(The input)

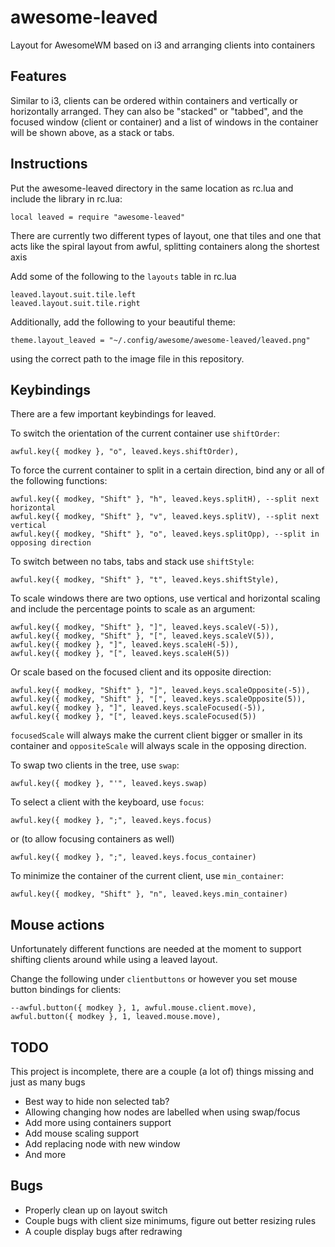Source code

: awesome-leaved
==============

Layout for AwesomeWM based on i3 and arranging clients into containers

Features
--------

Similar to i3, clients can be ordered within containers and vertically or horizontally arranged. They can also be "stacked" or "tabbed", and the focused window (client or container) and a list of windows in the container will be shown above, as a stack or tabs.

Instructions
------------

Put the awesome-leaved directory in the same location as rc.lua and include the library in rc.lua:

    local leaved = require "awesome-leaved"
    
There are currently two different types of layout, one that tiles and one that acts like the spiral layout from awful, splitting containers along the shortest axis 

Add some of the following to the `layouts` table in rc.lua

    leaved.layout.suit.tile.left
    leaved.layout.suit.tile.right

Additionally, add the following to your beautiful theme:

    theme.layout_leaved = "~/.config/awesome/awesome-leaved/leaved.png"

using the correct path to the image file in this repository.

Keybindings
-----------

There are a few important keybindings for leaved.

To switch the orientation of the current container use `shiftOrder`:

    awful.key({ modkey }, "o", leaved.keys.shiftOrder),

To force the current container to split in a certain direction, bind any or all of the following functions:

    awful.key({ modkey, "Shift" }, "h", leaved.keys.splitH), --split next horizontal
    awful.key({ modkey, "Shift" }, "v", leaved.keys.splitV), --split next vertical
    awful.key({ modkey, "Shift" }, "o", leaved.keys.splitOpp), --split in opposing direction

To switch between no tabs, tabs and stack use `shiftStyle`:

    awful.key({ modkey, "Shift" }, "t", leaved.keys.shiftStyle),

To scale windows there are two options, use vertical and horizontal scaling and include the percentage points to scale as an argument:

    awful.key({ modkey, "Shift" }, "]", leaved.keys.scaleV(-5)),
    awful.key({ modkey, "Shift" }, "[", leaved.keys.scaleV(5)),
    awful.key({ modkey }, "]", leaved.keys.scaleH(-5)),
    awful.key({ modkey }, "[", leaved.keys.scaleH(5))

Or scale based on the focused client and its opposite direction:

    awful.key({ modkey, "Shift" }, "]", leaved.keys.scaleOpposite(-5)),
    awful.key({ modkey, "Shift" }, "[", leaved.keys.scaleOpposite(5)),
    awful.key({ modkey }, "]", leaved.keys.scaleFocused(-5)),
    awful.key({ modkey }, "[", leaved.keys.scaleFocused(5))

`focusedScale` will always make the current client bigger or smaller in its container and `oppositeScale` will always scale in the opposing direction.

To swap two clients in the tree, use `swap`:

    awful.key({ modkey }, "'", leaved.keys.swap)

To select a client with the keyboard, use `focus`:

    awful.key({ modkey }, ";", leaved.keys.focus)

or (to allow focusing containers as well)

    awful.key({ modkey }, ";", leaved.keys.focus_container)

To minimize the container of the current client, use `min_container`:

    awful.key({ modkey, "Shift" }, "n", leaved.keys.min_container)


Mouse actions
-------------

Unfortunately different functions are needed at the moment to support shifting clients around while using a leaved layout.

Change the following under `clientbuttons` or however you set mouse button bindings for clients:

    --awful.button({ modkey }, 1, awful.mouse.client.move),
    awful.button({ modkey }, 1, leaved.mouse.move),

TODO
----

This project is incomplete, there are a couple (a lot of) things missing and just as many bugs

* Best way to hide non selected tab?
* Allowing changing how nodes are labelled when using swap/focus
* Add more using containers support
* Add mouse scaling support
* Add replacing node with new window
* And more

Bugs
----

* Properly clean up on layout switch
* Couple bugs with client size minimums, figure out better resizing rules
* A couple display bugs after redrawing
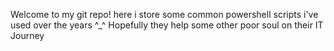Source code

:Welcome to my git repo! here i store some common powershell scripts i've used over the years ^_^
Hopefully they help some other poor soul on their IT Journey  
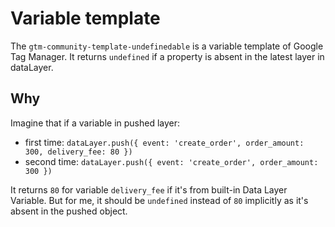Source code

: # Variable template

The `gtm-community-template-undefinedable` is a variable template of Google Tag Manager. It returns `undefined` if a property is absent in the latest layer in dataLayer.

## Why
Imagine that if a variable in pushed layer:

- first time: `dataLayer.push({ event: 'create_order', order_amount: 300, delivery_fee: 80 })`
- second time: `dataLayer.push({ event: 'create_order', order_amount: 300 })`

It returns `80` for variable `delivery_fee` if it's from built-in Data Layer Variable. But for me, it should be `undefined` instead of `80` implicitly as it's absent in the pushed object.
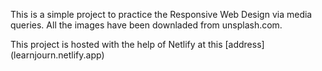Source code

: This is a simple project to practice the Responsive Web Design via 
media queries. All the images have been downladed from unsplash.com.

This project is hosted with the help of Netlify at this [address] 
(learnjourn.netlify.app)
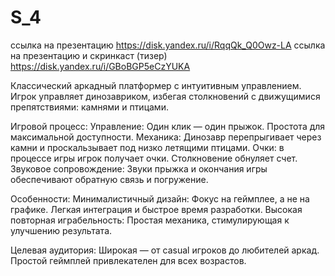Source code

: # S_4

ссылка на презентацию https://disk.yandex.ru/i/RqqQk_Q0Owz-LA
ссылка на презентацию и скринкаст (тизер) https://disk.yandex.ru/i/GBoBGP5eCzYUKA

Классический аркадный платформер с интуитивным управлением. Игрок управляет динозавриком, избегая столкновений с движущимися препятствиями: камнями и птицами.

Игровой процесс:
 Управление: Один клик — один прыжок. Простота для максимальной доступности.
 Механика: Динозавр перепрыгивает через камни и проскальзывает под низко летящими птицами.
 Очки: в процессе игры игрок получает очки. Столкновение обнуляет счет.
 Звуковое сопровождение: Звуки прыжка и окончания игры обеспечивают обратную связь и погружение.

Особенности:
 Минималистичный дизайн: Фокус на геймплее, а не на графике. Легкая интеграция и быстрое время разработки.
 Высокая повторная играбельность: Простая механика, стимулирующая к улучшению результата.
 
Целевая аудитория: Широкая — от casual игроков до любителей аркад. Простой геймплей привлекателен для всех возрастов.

(End The input)

The problem:
Looking back over the data above, restate word for word the lines that begin at the line with "Классический аркадный платформер" and end at the line with "Минималистичный дизайн: Фокус", inclusive.

Response for this exercise:
Классический аркадный платформер с интуитивным управлением. Игрок управляет динозавриком, избегая столкновений с движущимися препятствиями: камнями и птицами.

Игровой процесс:
 Управление: Один клик — один прыжок. Простота для максимальной доступности.
 Механика: Динозавр перепрыгивает через камни и проскальзывает под низко летящими птицами.
 Очки: в процессе игры игрок получает очки. Столкновение обнуляет счет.
 Звуковое сопровождение: Звуки прыжка и окончания игры обеспечивают обратную связь и погружение.

Особенности:
 Минималистичный дизайн: Фокус на геймплее, а не на графике. Легкая интеграция и быстрое время разработки.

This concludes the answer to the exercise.